### Task item
All lines below between the line with "into the ‘dbnR’" and the line with "- Incorrect translation", including both, must be copied exactly, and the pictures must be omitted.

── Material to process

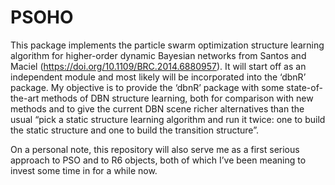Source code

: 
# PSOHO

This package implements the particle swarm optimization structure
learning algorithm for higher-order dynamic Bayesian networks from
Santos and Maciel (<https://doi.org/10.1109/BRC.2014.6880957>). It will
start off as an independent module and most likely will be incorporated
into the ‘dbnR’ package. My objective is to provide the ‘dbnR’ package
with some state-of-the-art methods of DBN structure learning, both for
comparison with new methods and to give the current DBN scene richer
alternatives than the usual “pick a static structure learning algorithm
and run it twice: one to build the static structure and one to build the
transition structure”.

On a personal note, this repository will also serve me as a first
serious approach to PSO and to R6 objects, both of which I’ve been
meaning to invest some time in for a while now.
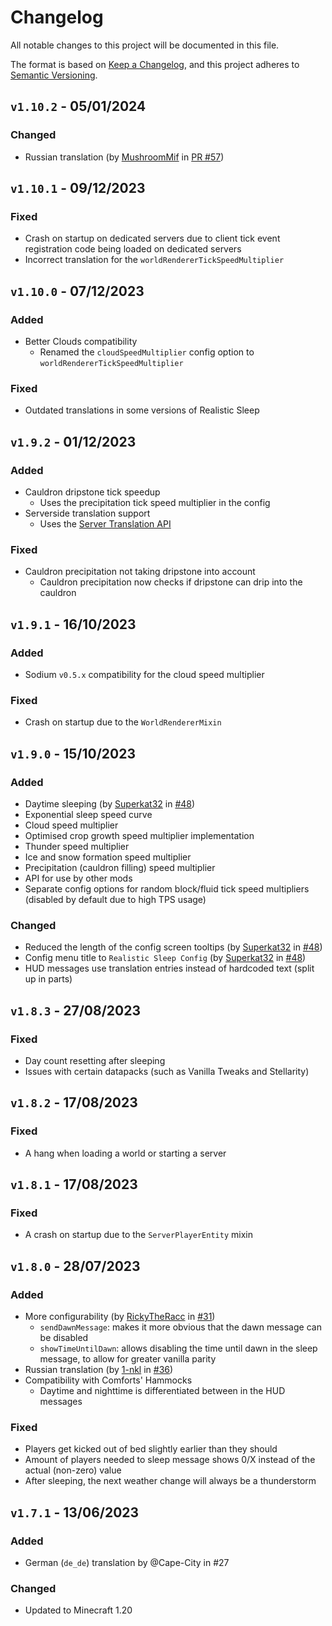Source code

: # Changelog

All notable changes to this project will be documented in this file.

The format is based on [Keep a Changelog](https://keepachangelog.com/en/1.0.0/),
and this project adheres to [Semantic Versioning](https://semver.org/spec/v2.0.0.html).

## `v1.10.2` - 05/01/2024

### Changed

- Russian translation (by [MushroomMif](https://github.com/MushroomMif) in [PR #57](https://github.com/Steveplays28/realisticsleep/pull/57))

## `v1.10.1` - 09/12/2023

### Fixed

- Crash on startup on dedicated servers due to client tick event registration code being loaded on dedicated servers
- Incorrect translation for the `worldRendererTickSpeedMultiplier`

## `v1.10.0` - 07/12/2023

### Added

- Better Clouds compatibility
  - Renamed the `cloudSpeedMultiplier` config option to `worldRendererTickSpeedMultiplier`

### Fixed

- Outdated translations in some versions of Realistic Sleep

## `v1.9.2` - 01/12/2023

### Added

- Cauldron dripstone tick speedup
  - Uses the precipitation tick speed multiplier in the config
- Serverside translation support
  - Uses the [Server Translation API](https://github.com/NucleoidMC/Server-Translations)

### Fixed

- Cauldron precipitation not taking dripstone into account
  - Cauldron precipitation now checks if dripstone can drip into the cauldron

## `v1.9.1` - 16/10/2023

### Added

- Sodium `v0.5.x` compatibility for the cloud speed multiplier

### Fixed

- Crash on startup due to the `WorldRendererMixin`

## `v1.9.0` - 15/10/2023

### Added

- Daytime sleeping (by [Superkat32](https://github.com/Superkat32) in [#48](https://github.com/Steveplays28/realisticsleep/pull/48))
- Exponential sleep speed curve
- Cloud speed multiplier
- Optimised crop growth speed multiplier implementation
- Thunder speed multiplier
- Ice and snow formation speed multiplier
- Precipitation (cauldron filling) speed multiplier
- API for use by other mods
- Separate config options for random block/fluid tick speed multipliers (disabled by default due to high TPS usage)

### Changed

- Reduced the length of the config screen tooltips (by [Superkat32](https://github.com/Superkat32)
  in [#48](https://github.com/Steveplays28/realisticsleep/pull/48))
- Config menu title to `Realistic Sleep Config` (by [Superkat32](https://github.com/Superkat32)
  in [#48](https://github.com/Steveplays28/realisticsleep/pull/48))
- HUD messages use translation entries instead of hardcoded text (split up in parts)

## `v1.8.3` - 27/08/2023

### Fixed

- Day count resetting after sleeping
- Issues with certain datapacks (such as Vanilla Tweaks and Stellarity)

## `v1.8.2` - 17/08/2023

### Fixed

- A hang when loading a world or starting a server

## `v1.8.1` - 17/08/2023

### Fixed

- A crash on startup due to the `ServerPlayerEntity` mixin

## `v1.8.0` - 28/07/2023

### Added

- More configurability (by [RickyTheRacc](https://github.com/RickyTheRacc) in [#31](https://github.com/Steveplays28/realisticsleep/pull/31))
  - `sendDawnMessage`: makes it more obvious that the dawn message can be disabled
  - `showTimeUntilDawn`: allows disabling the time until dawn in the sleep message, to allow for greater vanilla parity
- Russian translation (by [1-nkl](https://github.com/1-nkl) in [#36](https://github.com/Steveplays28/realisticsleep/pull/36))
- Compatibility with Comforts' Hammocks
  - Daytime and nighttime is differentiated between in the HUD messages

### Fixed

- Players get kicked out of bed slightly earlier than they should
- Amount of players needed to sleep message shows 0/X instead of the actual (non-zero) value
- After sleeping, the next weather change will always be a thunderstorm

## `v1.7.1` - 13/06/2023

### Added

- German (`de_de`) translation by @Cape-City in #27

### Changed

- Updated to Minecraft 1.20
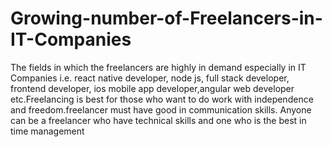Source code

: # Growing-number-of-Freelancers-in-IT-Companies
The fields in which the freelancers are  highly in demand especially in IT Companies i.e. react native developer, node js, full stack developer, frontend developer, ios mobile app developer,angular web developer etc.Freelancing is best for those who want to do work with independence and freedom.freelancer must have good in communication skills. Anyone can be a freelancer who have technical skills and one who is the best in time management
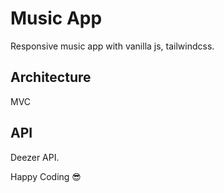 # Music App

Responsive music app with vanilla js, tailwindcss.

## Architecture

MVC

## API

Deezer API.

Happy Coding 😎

────

### Solution to the exercise
into the ‘dbnR’ package. My objective is to provide the ‘dbnR’ package
with some state-of-the-art methods of DBN structure learning, both for
comparison with new methods and to give the current DBN scene richer
alternatives than the usual “pick a static structure learning algorithm
and run it twice: one to build the static structure and one to build the
transition structure”.

On a personal note, this repository will also serve me as a first
serious approach to PSO and to R6 objects, both of which I’ve been
meaning to invest some time in for a while now.
Source code

: # Changelog

All notable changes to this project will be documented in this file.

The format is based on [Keep a Changelog](https://keepachangelog.com/en/1.0.0/),
and this project adheres to [Semantic Versioning](https://semver.org/spec/v2.0.0.html).

## `v1.10.2` - 05/01/2024

### Changed

- Russian translation (by [MushroomMif](https://github.com/MushroomMif) in [PR #57](https://github.com/Steveplays28/realisticsleep/pull/57))

## `v1.10.1` - 09/12/2023

### Fixed

- Crash on startup on dedicated servers due to client tick event registration code being loaded on dedicated servers
- Incorrect translation for the `worldRendererTickSpeedMultiplier`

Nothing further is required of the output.